Our review had some limitations. First, the EMBASE database was not used in the literature search. As a result, we may have failed to identify other potentially eligible studies. Second, we excluded studies that reported outcomes of interest for RSV in Latin American countries, but that did not present them exclusively for adult populations. Third, because only a small number of included studies focused exclusively on adults, most did not characterize the adult populations assessed for RSV. Thus, we were not able to assess the differences between the adult populations evaluated in each study, which could be in part responsible for the variability observed in terms of RSV detection.

Conclusions

The present review summarizes the available data on RSV epidemiology in adults and the elderly in Latin America, published since the start of the decade.

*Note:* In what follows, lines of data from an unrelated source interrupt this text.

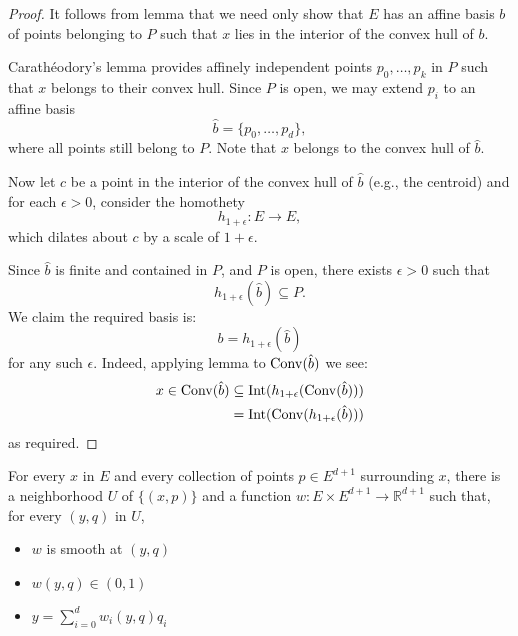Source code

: \begin{proof}
  \leanok
  It follows from lemma  that we need only show that $E$
  has an affine basis $b$ of points belonging to $P$ such that $x$ lies in
  the interior of the convex hull of $b$.

  Carathéodory's lemma  provides affinely independent
  points $p_0, \dots, p_k$ in $P$ such that $x$ belongs to their convex
  hull. Since $P$ is open, we may extend $p_i$ to an affine basis
  \[
    \hat b = \{p_0, \ldots, p_d\},
  \]
  where all points still belong to $P$.
  Note that $x$ belongs to the convex hull of $\hat b$.

  Now let $c$ be a point in the interior of the convex hull of $\hat b$
  (e.g., the centroid) and for each $\epsilon > 0$, consider the homothety
  \[
    h_{1+\epsilon} : E \to E,
  \]
  which dilates about $c$ by a scale of $1 + \epsilon$.

  Since $\hat b$ is finite and contained in $P$, and $P$ is open, there exists
  $\epsilon > 0$ such that
  \[
    h_{1+\epsilon} (\hat b) \subseteq P.
  \]
  We claim the required basis is:
  \[
    b = h_{1+\epsilon} (\hat b)
  \]
  for any such $\epsilon$. Indeed, applying
  lemma  to $\operatorname{Conv}(\hat b)$ we see:
  \begin{align*}
    x \in \operatorname{Conv}(\hat b) &\subseteq \operatorname{Int} (h_{1+\epsilon} (\operatorname{Conv}(\hat b)))\\
                  &= \operatorname{Int} (\operatorname{Conv}(h_{1+\epsilon} (\hat b)))
  \end{align*}
  as required.
\end{proof}


\begin{lemma}
  \label{lem:smooth_barycentric_coord}
  For every $x$ in $E$ and every collection of points $p ∈ E^{d+1}$
  surrounding $x$, there is a neighborhood $U$ of $\{(x, p)\}$
  and a function $w : E × E^{d+1} → ℝ^{d+1}$ such that, for every
  $(y, q)$ in $U$,
  \begin{itemize}
    \item
      $w$ is smooth at $(y, q)$
    \item
      $w(y, q) ∈ (0, 1)$
    \item
      $y = \sum_{i=0}^d w_i(y, q)q_i$
  \end{itemize}
\end{lemma}

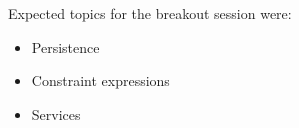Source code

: Expected topics for the breakout session were:

\begin{itemize}
   \item Persistence
   \item Constraint expressions
   \item Services
\end{itemize}

%
%
%
%
%
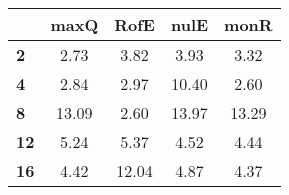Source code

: \begin{tabular}{|l|c|c|c|c|}
\hline
&\textbf{maxQ}&\textbf{RofE}&\textbf{nulE}&\textbf{monR}\\\hline
\textbf{2}&2.73&3.82&3.93&3.32\\\hline
\textbf{4}&2.84&2.97&10.40&2.60\\\hline
\textbf{8}&13.09&2.60&13.97&13.29\\\hline
\textbf{12}&5.24&5.37&4.52&4.44\\\hline
\textbf{16}&4.42&12.04&4.87&4.37\\\hline
\end{tabular}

RSV was documented as a cause of illness in adults and the elderly in the included studies, being identified in patients presenting with ARI, ILI and CAP. The proportion of RSV infections among these patients was variable across included studies, even when comparing those including patients with the same condition and conducted in the same country. The included studies suggest that RSV infections may be a significant cause of hospitalization in the adult populations in Latin America, including in younger adults. In view of the scarcity of RSV data focusing exclusively on the adult population in Latin America, further studies on this matter could prove invaluable to provide a clearer understanding of this virus’ real burden.

Declaration of interest

Abraham Ali has no conflicts of interest to declare. Gustavo Lopardo participated in an Advisory Board regarding RSV promoted by Janssen. Bruno Scarpellini is a Janssen employee. Renato T. Stein participated in Advisory Boards regarding RSV promoted by Janssen, Astra Zeneca and Novavax. Diogo Ribeiro is an employee of CTI Clinical Trial & Consulting Services. This company received honoraria from the funder of this project for support in the planning, literature search, data extraction and draft of the manuscript.

Funding

This work was supported by Janssen. Janssen participated in the conduction of the systematic review, analysis and interpretation of data, writing the manuscript and in the decision to submit the article for publication.

Authorship

Bruno Scarpellini and Diogo Ribeiro contributed to the conception and design of the study and acquisition of data. All authors contributed to the analysis and interpretation of data and drafted the article and revised it critically for important intellectual content. All authors have read and approved the final manuscript to be submitted.

Ethical approval

Not required.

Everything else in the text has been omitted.